被災地の田んぼに再び実りを―。区内の造園会社が開発した有機肥料が、東日本大震災の津波で塩害を被った水田の土壌改良に、有効である可能性の高いことが分かった。同社が4月から実験を行っていた、被災地の宮城県仙台市若林区の農家では、稲穂が成長、この秋収穫に至った(=写真)。
この堆肥は、庭木の剪定木を有機化させたもので、南区磯部の(有)ワコーグリーン(柳谷和幸社長)により今年開発された。元々は園芸用として、連作などでやせた土壌の改良を目的とする。作物の育成に際して、有害物質や有害菌を分解、殺菌する働きがあるとのことだ。「(この原理を利用すれば)塩害を被った田畑に含まれる塩化ナトリウムにも有効なはず」と、同社では被災地での実験に乗り出した。
3分の2が実る
水田はポンプの故障で利用できなかったが、仙台市で農業を営む庄子衛さん・みち子さん夫妻が協力。庄子さんの水田の土を使用し、土だけの検体と、この土に有機肥料を混ぜた検体の2種類を用意。

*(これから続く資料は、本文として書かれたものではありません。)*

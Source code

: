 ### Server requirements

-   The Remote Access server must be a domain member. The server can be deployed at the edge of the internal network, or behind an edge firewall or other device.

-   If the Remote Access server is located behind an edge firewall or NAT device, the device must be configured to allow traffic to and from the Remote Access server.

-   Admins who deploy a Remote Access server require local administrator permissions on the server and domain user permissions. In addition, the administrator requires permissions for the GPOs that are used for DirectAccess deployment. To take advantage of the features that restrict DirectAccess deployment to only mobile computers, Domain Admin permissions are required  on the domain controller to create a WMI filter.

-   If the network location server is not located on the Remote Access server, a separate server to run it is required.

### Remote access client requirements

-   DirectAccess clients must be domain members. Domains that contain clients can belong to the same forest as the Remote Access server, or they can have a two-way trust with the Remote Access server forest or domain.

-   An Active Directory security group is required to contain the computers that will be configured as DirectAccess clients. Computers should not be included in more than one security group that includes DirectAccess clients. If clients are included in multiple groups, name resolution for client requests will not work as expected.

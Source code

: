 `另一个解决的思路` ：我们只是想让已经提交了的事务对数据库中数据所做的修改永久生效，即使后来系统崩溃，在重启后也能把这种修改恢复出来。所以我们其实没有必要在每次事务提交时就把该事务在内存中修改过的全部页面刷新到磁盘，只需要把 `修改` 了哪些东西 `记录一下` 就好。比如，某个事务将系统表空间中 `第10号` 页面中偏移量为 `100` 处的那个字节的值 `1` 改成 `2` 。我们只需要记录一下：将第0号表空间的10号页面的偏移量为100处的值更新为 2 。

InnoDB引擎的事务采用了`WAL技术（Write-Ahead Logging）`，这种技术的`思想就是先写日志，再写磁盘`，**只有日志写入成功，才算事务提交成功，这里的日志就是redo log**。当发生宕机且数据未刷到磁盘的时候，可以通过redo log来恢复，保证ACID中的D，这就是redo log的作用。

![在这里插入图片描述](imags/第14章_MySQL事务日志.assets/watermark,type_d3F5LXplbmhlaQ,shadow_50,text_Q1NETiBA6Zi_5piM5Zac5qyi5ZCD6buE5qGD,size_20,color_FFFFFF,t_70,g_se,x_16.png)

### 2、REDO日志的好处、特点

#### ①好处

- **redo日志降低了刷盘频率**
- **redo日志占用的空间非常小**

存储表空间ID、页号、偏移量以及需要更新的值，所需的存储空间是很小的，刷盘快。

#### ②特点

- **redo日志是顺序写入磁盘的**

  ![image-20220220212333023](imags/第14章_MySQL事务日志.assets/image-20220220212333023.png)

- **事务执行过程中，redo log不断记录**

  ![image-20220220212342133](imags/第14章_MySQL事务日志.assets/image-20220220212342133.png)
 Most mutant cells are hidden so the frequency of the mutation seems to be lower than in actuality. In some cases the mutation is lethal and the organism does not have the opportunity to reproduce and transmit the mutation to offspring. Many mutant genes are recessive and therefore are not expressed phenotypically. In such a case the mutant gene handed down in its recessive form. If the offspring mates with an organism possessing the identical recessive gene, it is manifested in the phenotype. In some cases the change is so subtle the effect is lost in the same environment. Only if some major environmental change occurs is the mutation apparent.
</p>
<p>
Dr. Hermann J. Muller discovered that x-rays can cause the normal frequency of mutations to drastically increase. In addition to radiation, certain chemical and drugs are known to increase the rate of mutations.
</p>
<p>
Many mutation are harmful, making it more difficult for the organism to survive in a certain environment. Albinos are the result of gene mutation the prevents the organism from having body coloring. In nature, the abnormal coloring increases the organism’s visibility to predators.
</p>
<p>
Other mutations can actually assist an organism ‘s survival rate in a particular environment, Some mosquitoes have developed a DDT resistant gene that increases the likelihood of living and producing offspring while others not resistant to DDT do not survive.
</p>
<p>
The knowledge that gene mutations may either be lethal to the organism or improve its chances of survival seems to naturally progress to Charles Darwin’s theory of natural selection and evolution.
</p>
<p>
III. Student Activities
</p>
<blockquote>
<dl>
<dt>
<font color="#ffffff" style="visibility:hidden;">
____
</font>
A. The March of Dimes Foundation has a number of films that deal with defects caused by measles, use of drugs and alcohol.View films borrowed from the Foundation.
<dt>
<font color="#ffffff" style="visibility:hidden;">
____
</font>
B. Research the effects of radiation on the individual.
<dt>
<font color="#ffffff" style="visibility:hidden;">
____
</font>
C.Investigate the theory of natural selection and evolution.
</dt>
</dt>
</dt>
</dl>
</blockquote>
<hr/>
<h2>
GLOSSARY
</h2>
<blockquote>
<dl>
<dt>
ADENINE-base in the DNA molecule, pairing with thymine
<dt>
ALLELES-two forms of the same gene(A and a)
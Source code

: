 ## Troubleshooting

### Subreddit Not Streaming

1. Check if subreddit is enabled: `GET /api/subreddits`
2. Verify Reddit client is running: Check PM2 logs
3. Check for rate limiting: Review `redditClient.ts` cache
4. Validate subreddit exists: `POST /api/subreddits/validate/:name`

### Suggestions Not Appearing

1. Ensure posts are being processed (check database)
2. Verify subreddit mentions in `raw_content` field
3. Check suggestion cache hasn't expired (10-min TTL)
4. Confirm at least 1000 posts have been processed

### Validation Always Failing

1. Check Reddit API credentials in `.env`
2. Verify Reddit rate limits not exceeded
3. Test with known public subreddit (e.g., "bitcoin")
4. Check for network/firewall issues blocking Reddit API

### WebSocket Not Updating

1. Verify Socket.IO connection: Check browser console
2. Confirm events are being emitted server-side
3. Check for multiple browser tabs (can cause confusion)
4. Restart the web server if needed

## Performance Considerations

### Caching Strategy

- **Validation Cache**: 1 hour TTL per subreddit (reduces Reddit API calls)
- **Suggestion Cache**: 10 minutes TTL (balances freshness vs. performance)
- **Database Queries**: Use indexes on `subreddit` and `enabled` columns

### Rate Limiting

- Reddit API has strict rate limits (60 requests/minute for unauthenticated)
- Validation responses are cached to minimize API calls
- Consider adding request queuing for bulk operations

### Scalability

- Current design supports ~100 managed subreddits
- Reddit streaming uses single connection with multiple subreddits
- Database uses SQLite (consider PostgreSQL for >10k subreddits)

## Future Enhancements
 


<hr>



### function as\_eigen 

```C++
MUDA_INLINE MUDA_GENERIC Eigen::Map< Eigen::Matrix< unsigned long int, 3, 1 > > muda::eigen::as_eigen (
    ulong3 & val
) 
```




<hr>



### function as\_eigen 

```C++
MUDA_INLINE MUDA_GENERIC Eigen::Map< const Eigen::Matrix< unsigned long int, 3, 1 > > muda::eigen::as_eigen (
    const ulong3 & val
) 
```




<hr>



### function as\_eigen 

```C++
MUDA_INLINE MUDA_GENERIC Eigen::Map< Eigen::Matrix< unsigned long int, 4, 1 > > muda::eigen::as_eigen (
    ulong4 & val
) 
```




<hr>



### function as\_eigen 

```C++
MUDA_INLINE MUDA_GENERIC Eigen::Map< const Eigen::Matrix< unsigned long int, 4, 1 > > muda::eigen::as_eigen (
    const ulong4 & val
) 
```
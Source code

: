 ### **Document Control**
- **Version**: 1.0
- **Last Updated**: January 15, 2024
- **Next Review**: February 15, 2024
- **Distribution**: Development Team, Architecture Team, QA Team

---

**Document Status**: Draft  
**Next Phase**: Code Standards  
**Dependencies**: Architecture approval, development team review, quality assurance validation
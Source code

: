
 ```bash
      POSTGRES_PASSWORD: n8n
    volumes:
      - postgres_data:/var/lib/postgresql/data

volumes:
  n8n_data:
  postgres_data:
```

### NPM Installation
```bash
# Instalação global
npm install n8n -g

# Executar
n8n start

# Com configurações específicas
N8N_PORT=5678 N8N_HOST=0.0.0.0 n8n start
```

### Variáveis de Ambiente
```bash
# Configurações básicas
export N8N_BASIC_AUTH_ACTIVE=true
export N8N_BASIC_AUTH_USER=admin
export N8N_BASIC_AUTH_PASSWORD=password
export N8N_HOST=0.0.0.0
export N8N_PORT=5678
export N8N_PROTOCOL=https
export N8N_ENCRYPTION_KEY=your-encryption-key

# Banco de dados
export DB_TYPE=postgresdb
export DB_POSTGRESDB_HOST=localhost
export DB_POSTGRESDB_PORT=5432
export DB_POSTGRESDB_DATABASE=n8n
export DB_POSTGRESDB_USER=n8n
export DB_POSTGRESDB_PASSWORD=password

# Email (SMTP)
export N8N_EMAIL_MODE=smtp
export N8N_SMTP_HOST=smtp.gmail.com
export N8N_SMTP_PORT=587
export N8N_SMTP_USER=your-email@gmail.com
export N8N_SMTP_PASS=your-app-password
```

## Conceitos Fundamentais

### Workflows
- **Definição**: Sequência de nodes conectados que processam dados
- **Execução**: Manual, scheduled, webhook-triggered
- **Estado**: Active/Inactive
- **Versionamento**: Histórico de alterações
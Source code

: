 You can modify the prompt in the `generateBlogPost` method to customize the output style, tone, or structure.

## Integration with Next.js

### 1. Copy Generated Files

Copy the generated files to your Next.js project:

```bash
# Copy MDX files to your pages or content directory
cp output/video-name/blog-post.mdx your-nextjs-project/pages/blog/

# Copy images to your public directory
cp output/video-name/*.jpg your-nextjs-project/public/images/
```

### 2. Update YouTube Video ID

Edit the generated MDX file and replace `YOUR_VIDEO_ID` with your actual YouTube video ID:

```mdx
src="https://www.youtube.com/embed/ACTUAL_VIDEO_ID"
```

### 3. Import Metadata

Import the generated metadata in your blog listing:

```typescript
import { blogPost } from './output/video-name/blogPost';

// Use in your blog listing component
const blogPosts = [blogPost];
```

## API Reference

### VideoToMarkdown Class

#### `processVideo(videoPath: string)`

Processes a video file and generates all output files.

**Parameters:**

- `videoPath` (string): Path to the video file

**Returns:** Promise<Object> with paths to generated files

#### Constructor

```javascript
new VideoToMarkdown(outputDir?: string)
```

それぞれに田植えをしたところ、肥料なしの土では全く育たなかったが、肥料を含んだ検体では面積の3分の2ほどの収穫があったという。この成果に、庄子さん夫妻も驚きを見せ、「来年は本格的に使用したい」と喜んでいたそうだ。
同社の柳谷社長は「来年以降、現地で十分に提供できるよう、まずは量産を目指す」と話している。